▶ Task prompt
Please restate, word for word, the lines below that begin at the one with "## How it Works" and end at the one with "how it works.". Leave out all other lines.
####
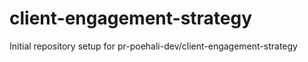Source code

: # client-engagement-strategy

Initial repository setup for pr-poehali-dev/client-engagement-strategy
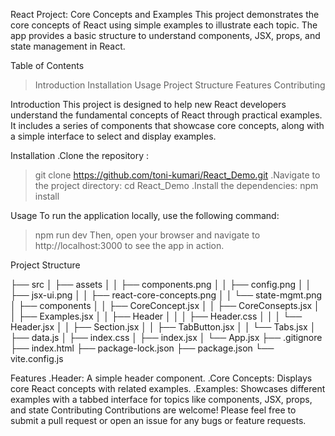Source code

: React Project: Core Concepts and Examples
This project demonstrates the core concepts of React using simple examples to illustrate 
each topic. The app provides a basic structure to understand components, JSX, props, and
state management in React.

Table of Contents
 > Introduction
 > Installation
 > Usage
 > Project Structure
 > Features
 > Contributing


Introduction
This project is designed to help new React developers understand the fundamental concepts of 
React through practical examples. It includes a series of components that showcase core concepts,
along with a simple interface to select and display examples.

Installation
.Clone the repository :
 > git clone https://github.com/toni-kumari/React_Demo.git
.Navigate to the project directory:
 > cd React_Demo
.Install the dependencies:
> npm install

Usage
To run the application locally, use the following command:
> npm run dev
Then, open your browser and navigate to http://localhost:3000 to see the app in action.

Project Structure

├── src
│   ├── assets
│   │   ├── components.png
│   │   ├── config.png
│   │   ├── jsx-ui.png
│   │   ├── react-core-concepts.png
│   │   └── state-mgmt.png
│   ├── components
│   │   ├── CoreConcept.jsx
│   │   ├── CoreConsepts.jsx
│   │   ├── Examples.jsx
│   │   ├── Header
│   │   │   ├── Header.css
│   │   │   └── Header.jsx
│   │   ├── Section.jsx
│   │   ├── TabButton.jsx
│   │   └── Tabs.jsx
│   ├── data.js
│   ├── index.css
│   ├── index.jsx
│   └── App.jsx
├── .gitignore
├── index.html
├── package-lock.json
├── package.json
└── vite.config.js

Features
 .Header: A simple header component.
 .Core Concepts: Displays core React concepts with related examples.
 .Examples: Showcases different examples with a tabbed interface for 
            topics like components, JSX, props, and state
Contributing
Contributions are welcome!
Please feel free to submit a pull request or open an issue for any bugs or
feature requests.
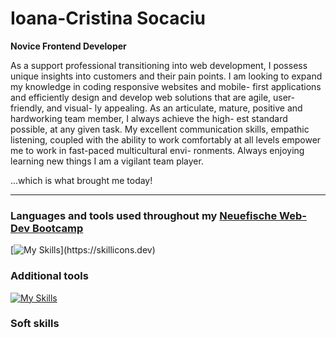 # Ioana-Cristina Socaciu

**Novice Frontend Developer**

As a support professional transitioning into web development, I possess unique insights into customers
and their pain points. I am looking to expand my knowledge in coding responsive websites and mobile-
first applications and efficiently design and develop web solutions that are agile, user-friendly, and visual-
ly appealing. As an articulate, mature, positive and hardworking team member, I always achieve the high-
est standard possible, at any given task. My excellent communication skills, empathic listening, coupled
with the ability to work comfortably at all levels empower me to work in fast-paced multicultural envi-
ronments. Always enjoying learning new things I am a vigilant team player.

...which is what brought me  today!

---

### Languages and tools used throughout my [Neuefische Web-Dev Bootcamp](https://www.neuefische.de/bootcamp/web-development)

[![My Skills](https://skillicons.dev/icons?i=js,html,css,react,nextjs,nodejs,git,md,mongodb,vercel,vscode,)](https://skillicons.dev)

### Additional tools

[![My Skills](https://skillicons.dev/icons?i=wordpress,balsamiq)](https://skillicons.dev)

### Soft skills
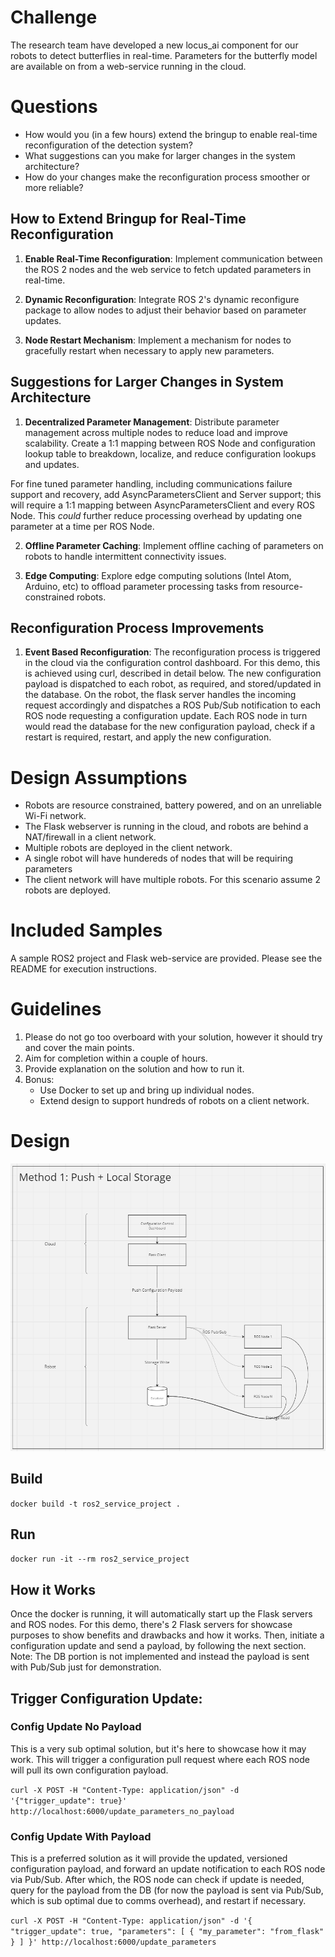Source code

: # Challenge

The research team have developed a new locus_ai component for our robots to detect butterflies in real-time. Parameters for the butterfly model are available on from a web-service running in the cloud. 

# Questions

- How would you (in a few hours) extend the bringup to enable real-time reconfiguration of the detection system? 
- What suggestions can you make for larger changes in the system architecture?
- How do your changes make the reconfiguration process smoother or more reliable?

## How to Extend Bringup for Real-Time Reconfiguration

1. **Enable Real-Time Reconfiguration**: Implement communication between the ROS 2 nodes and the web service to fetch updated parameters in real-time.

2. **Dynamic Reconfiguration**: Integrate ROS 2's dynamic reconfigure package to allow nodes to adjust their behavior based on parameter updates.

3. **Node Restart Mechanism**: Implement a mechanism for nodes to gracefully restart when necessary to apply new parameters.

## Suggestions for Larger Changes in System Architecture

1. **Decentralized Parameter Management**: Distribute parameter management across multiple nodes to reduce load and improve scalability.
Create a 1:1 mapping between ROS Node and configuration lookup table to breakdown, localize, and reduce configuration lookups and updates.

For fine tuned parameter handling, including communications failure support and recovery, add AsyncParametersClient and Server support; this 
will require a 1:1 mapping between AsyncParametersClient and every ROS Node. This *could* further reduce processing overhead by updating
one parameter at a time per ROS Node.

2. **Offline Parameter Caching**: Implement offline caching of parameters on robots to handle intermittent connectivity issues.

3. **Edge Computing**: Explore edge computing solutions (Intel Atom, Arduino, etc) to offload parameter processing tasks from resource-constrained robots.

## Reconfiguration Process Improvements

1. **Event Based Reconfiguration**: The reconfiguration process is triggered in the cloud via the configuration control dashboard.
For this demo, this is achieved using curl, described in detail below.
The new configuration payload is dispatched to each robot, as required, and stored/updated in the database. On the robot, the flask 
server handles the incoming request accordingly and dispatches a ROS Pub/Sub notification to each ROS node requesting a configuration update.
Each ROS node in turn would read the database for the new configuration payload, check if a restart is required, restart, and 
apply the new configuration.

# Design Assumptions

- Robots are resource constrained, battery powered, and on an unreliable Wi-Fi network.
- The Flask webserver is running in the cloud, and robots are behind a NAT/firewall in a client network.
- Multiple robots are deployed in the client network.
- A single robot will have hundereds of nodes that will be requiring parameters
- The client network will have multiple robots. For this scenario assume 2 robots are deployed.

# Included Samples

A sample ROS2 project and Flask web-service are provided. Please see the README for execution instructions.

# Guidelines

1. Please do not go too overboard with your solution, however it should try and cover the main points.
2. Aim for completion within a couple of hours.
3. Provide explanation on the solution and how to run it.
4. Bonus: 
    - Use Docker to set up and bring up individual nodes.
    - Extend design to support hundreds of robots on a client network.

# Design

![Design](docs/design.png)

## Build

`docker build -t ros2_service_project .`

## Run

`docker run -it --rm ros2_service_project`

## How it Works

Once the docker is running, it will automatically start up the Flask servers and ROS nodes.
For this demo, there's 2 Flask servers for showcase purposes to show benefits and drawbacks and 
how it works. Then, initiate a configuration update and send a payload, by following the next section.
Note: The DB portion is not implemented and instead the payload is sent with Pub/Sub just for demonstration. 

## Trigger Configuration Update:

### Config Update No Payload

This is a very sub optimal solution, but it's here to showcase how it may work.
This will trigger a configuration pull request where each ROS node will pull its own configuration payload. 

`curl -X POST -H "Content-Type: application/json" -d '{"trigger_update": true}' http://localhost:6000/update_parameters_no_payload`

### Config Update With Payload

This is a preferred solution as it will provide the updated, versioned configuration payload, 
and forward an update notification to each ROS node via Pub/Sub. After which, the ROS node can check if update
is needed, query for the payload from the DB (for now the payload is sent via Pub/Sub, which is sub optimal due to comms overhead), 
and restart if necessary.

`curl -X POST -H "Content-Type: application/json" -d '{
  "trigger_update": true,
  "parameters": [
    { "my_parameter": "from_flask" }
  ]
}' http://localhost:6000/update_parameters
`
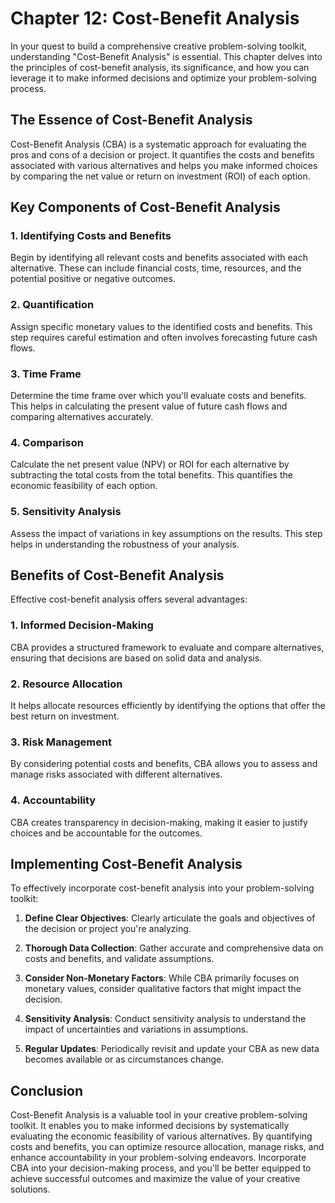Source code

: Chapter 12: Cost-Benefit Analysis
=================================

In your quest to build a comprehensive creative problem-solving toolkit, understanding "Cost-Benefit Analysis" is essential. This chapter delves into the principles of cost-benefit analysis, its significance, and how you can leverage it to make informed decisions and optimize your problem-solving process.

The Essence of Cost-Benefit Analysis
------------------------------------

Cost-Benefit Analysis (CBA) is a systematic approach for evaluating the pros and cons of a decision or project. It quantifies the costs and benefits associated with various alternatives and helps you make informed choices by comparing the net value or return on investment (ROI) of each option.

Key Components of Cost-Benefit Analysis
---------------------------------------

### 1. Identifying Costs and Benefits

Begin by identifying all relevant costs and benefits associated with each alternative. These can include financial costs, time, resources, and the potential positive or negative outcomes.

### 2. Quantification

Assign specific monetary values to the identified costs and benefits. This step requires careful estimation and often involves forecasting future cash flows.

### 3. Time Frame

Determine the time frame over which you'll evaluate costs and benefits. This helps in calculating the present value of future cash flows and comparing alternatives accurately.

### 4. Comparison

Calculate the net present value (NPV) or ROI for each alternative by subtracting the total costs from the total benefits. This quantifies the economic feasibility of each option.

### 5. Sensitivity Analysis

Assess the impact of variations in key assumptions on the results. This step helps in understanding the robustness of your analysis.

Benefits of Cost-Benefit Analysis
---------------------------------

Effective cost-benefit analysis offers several advantages:

### 1. Informed Decision-Making

CBA provides a structured framework to evaluate and compare alternatives, ensuring that decisions are based on solid data and analysis.

### 2. Resource Allocation

It helps allocate resources efficiently by identifying the options that offer the best return on investment.

### 3. Risk Management

By considering potential costs and benefits, CBA allows you to assess and manage risks associated with different alternatives.

### 4. Accountability

CBA creates transparency in decision-making, making it easier to justify choices and be accountable for the outcomes.

Implementing Cost-Benefit Analysis
----------------------------------

To effectively incorporate cost-benefit analysis into your problem-solving toolkit:

1. **Define Clear Objectives**: Clearly articulate the goals and objectives of the decision or project you're analyzing.

2. **Thorough Data Collection**: Gather accurate and comprehensive data on costs and benefits, and validate assumptions.

3. **Consider Non-Monetary Factors**: While CBA primarily focuses on monetary values, consider qualitative factors that might impact the decision.

4. **Sensitivity Analysis**: Conduct sensitivity analysis to understand the impact of uncertainties and variations in assumptions.

5. **Regular Updates**: Periodically revisit and update your CBA as new data becomes available or as circumstances change.

Conclusion
----------

Cost-Benefit Analysis is a valuable tool in your creative problem-solving toolkit. It enables you to make informed decisions by systematically evaluating the economic feasibility of various alternatives. By quantifying costs and benefits, you can optimize resource allocation, manage risks, and enhance accountability in your problem-solving endeavors. Incorporate CBA into your decision-making process, and you'll be better equipped to achieve successful outcomes and maximize the value of your creative solutions.

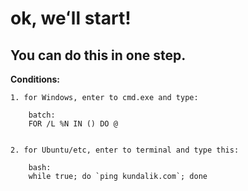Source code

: # ok, weʻll start!

## You can do this in one step.

**Conditions:**

    1. for Windows, enter to cmd.exe and type:

        batch:
        FOR /L %N IN () DO @
    

    2. for Ubuntu/etc, enter to terminal and type this:

        bash:
        while true; do `ping kundalik.com`; done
####
▶ Solution for this problem
## How it Works

Once the docker is running, it will automatically start up the Flask servers and ROS nodes.
For this demo, there's 2 Flask servers for showcase purposes to show benefits and drawbacks and 
how it works. Then, initiate a configuration update and send a payload, by following the next section.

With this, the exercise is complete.